Die Mustersprache Wissenstransfer oder Wissen im Fluss bietet praxiserprobte Lösungswege für häufige Aufgaben- bzw. Problemstellungen bei der Organisation und Durchführung von Wissenstransfers. Die Lösungsbeschreibungen liegen in Form von immer gleich aufgebauten kompakten Mustern vor. Die Muster vereinen die theoretischen Grundlagen der Domäne Wissenstransfer mit dem Erfahrungsschatz ausgewiesener Expert:innen. Deren Expertise basiert nicht nur auf der Begleitung zahlreicher Wissenstransferprozesse, sondern auch auf der organisationalen Einführung von Wissenstransfer und der Ausbildung von Wissenstransferbegleiter:innen.
Die Mustersammlung ist so aufgebaut, dass die für den eigenen Anwendungsfall passenden Muster leicht zu finden sind, und einfach auf die konkrete Situation angewendet werden können. Das darin enthaltene Expertenwissen sorgt dafür, dass nur bewährte Lösungswege zur Anwendung kommen.
Hintergrund: Was ist eine Mustersprache?
Das Konzept der Mustersprache (engl. pattern language) wurde in den 70er Jahren des vorigen Jahrhunderts vom Architekten und Mathematiker Christopher Alexander als Planungswerkzeug für Architekten konzipiert. Sehr rasch stellte sich heraus, dass die Grundidee auf viele andere Themengebiete anwendbar ist. Die Softwareentwickler-Community war eine der ersten, die das Konzept aufgriffen und Design Patterns zur Lösung von häufigen Softwareentwurfsproblemen entwickelte. Didaktische Entwurfsmuster und eine Mustersprache für e-Portfolios sind weitere bekannte Beispiele für Mustersprachen im deutschsprachigen Raum.

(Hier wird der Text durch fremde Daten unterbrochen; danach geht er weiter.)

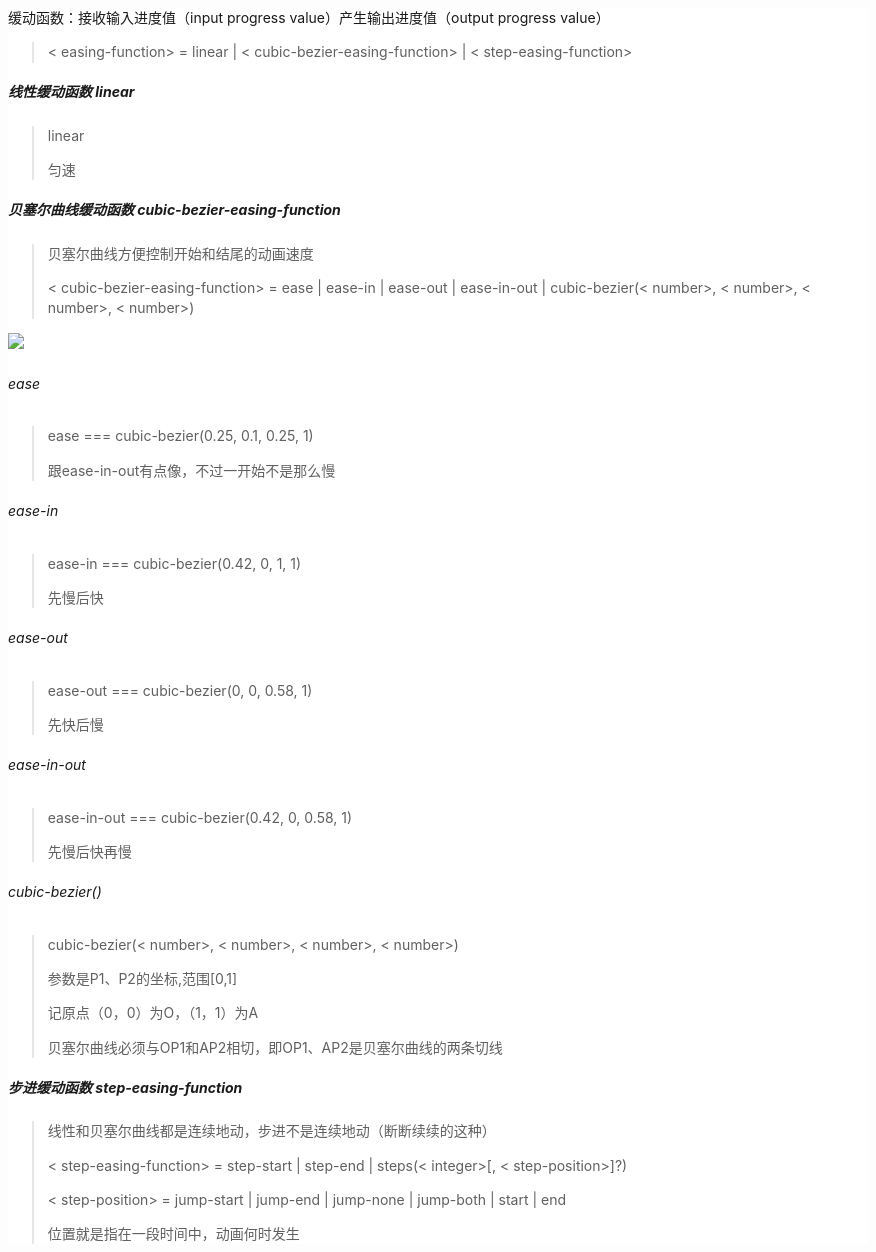 缓动函数：接收输入进度值（input progress value）产生输出进度值（output progress value）

> < easing-function> = linear | < cubic-bezier-easing-function> | < step-easing-function>

##### 线性缓动函数 linear
> linear
> 
> 匀速

##### 贝塞尔曲线缓动函数 cubic-bezier-easing-function
> 贝塞尔曲线方便控制开始和结尾的动画速度
> 
> < cubic-bezier-easing-function> = ease | ease-in | ease-out | ease-in-out | cubic-bezier(< number>, < number>, < number>, < number>)

![](https://www.w3.org/TR/css-easing-1/curve-keywords.svg)

###### ease
> ease === cubic-bezier(0.25, 0.1, 0.25, 1)
> 
> 跟ease-in-out有点像，不过一开始不是那么慢

###### ease-in
> ease-in === cubic-bezier(0.42, 0, 1, 1)
> 
> 先慢后快

###### ease-out
> ease-out === cubic-bezier(0, 0, 0.58, 1)
> 
> 先快后慢

###### ease-in-out
> ease-in-out === cubic-bezier(0.42, 0, 0.58, 1)
> 
> 先慢后快再慢

###### cubic-bezier()
> cubic-bezier(< number>, < number>, < number>, < number>)
> 
> 参数是P1、P2的坐标,范围[0,1]
> 
> 记原点（0，0）为O，（1，1）为A
> 
> 贝塞尔曲线必须与OP1和AP2相切，即OP1、AP2是贝塞尔曲线的两条切线

##### 步进缓动函数 step-easing-function
> 线性和贝塞尔曲线都是连续地动，步进不是连续地动（断断续续的这种）
> 
> < step-easing-function> = step-start | step-end | steps(< integer>[, < step-position>]?)
> 
> < step-position> = jump-start | jump-end | jump-none | jump-both | start | end
> 
> 位置就是指在一段时间中，动画何时发生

Eine Mustersprache ist eine Sammlung von Mustern, die aus Text und ggf. ergänzenden Grafiken oder Abbildungen bestehen. Jedes Muster ist eine Kombination einer allgemeingültigen Lösung eines wiederkehrenden Problems und dessen Kontext in einem bestimmten Wissensgebiet oder Thema (z.B. Verhinderung von Vereinsamung während Lock-Downs). Wie in einer natürlichen Sprache sind die Muster einer Mustersprache das Vokabular des Wissensgebiets. Mustersprachen enthalten explizit gemachtes, verknüpftes Erfahrungswissen und werden kollaborativ entwickelt.
Die Muster einer Mustersprache sind immer hierarchisch geordnet. Der oberste Knoten enthält das Muster mit der allgemeinsten Problem-/Lösungsbeschreibung. In jedem Muster werden die Verbindungen zu den übergeordneten Mustern ebenso angeführt wie die Verknüpfungen mit den unter- oder nebengeordneten Mustern. Durch diese Vernetzung können die Muster zu immer wieder neuen komplexen Lösungswegen variiert bzw. kombiniert werden, ohne die innewohnende Qualität der Muster zu verlieren. Alexander hat für diesen sehr erwünschten Effekt den Begriff Qualität ohne Namen geprägt. Wenn die Qualität ohne Namen entsteht, so Alexander, lassen die Muster und ihre Beziehungen untereinander Orte entstehen, an denen es möglich ist, innere und äußere Konflikte zu lösen, während ein Ort, an dem diese Qualität nicht entsteht, den Stress erhöht und innere und äußere Konflikte eskalieren lässt.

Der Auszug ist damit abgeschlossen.